Ah! Glorioso final da História! Para trás a tirania e o totalitarismo! Agora a liberdade! Extraordinária civilização do século XXI em que um quinto do planeta é responsável por 90% do consumo de recursos e onde 358 beneméritos possuem tanto como metade da população mundial. Notável estufa à beira-mar plantada em que os 10% mais pobres detêm 2% do rendimento nacional e os 10% mais ricos concentram 29%, e onde, uma em cada cinco pessoas vive abaixo do limiar da pobreza.
Acreditemos pois no que os homens asseados e engravatados que nos invadem a casa pela janela hertziana nos dizem das suas entrevistas, conferências de imprensa, conselhos e cimeiras, seja da Casa Branca, de São Bento ou do Portugal Fashion. Acreditemos pois que somos nós os únicos e verdadeiros culpados por esta situação e que eles trabalham incansáveis para levar a cabo a retoma que nos fará arrancar de novo deste pântano onde nós próprios nos fizemos atolar. Acreditemos pois na competitividade, na dinamização, na flexibilização, na descentralização e na reestruturação. Eles sabem! Eles preocupam-se! Eles não precisam de mais nada para eles próprios mas dedicam-se afincadamente a construir o nosso bem-estar! Até nos tempos livres se vê a sua dedicação ao reunirem-se à volta de mesas relpetas de caviar, fois-gras e espumante Moët et Chandon para que daí possam tirar proveito as criancinhas desfavorecidas.

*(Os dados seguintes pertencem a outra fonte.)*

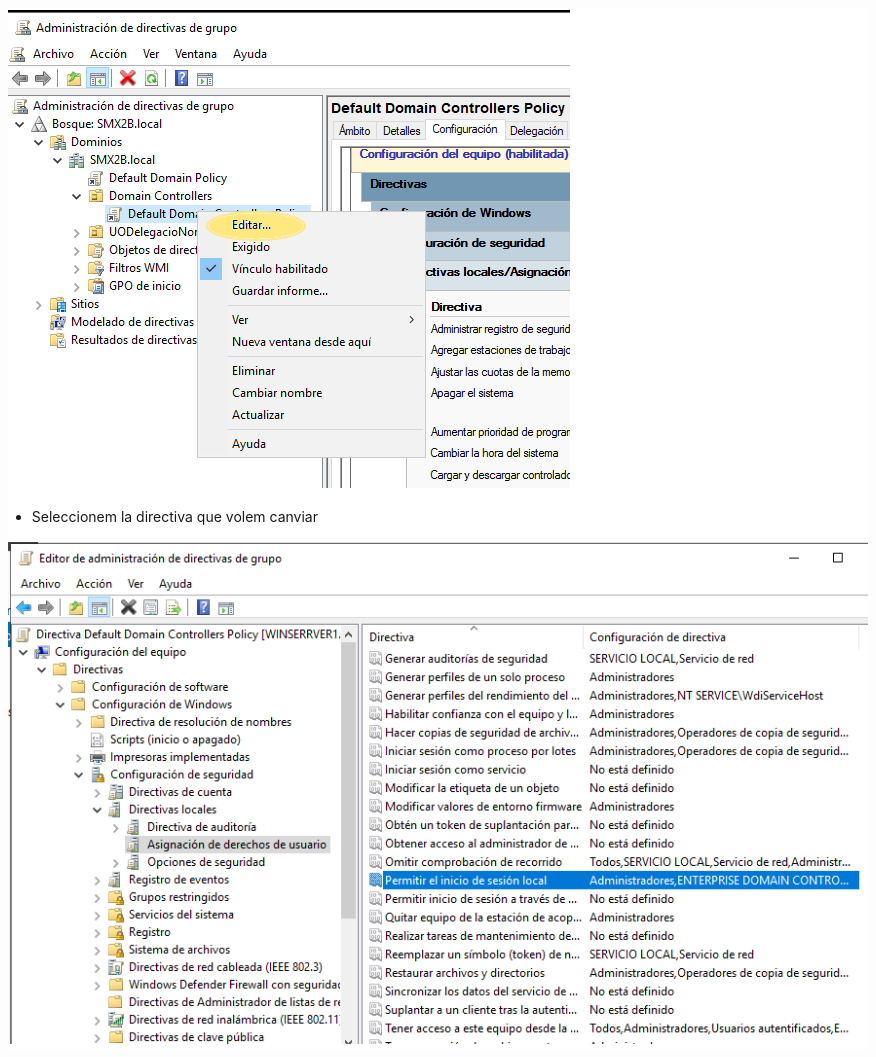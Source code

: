 ![*Figura 5: Edició de la directiva local de seguretat*](png/EditarDirectiva1.png)

* Seleccionem la directiva que volem canviar

![*Figura 6: Edició de la directiva local de seguretat*](png/EditarDirectiva2.png)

Contemos então com os media, na sua maior parte propriedade e instrumento dos que mais propriedades e instrumentos detêm. Conversemos então com ar sensato partilhando as nossas elaboradas e moderadas opiniões e posições, por sua vez elaboradas e moderadas por estes opinion-makers que tratam de seleccionar, filtrar e dar expressividade avaliadora nas reportagens, quadraturas e debates em directo com que nos bombardeiam diariamente, para que andemos sempre na crista da onda. Aconcheguemo-nos então nas nossas camisolas com bandeiras dos States sem imaginarmos como seria a Alemanha ter ganho a segunda guerra mundial e andarmos, ao invés, com suásticas, não descurando obviamente a postura sensata e moderada. Lancemo-nos então para o mundo, catequizados pelo Vaticano ou pela TVGlobo e resignemo-nos e tranquilizemo-nos pois se nesta vida “vai dando para a bucha” na próxima há de ser bem melhor, ou mesmo nesta ainda há a possibilidade de virmos a casar com o príncipe/fazendeiro encantado.
Trabalha! Consome! Morre… Eles agradecem!
Apenas uma coisa lhes rói, de tempos a tempos, a serenidade: iremos sempre continuar a funcionar impecavelmente, ainda e sempre inofensivas engrenagens acéfalas da máquina, ou, será que um dia algo falha e para além de nos apercebemos da máquina que somos também nos lembramos que se somos a máquina também a podemos parar?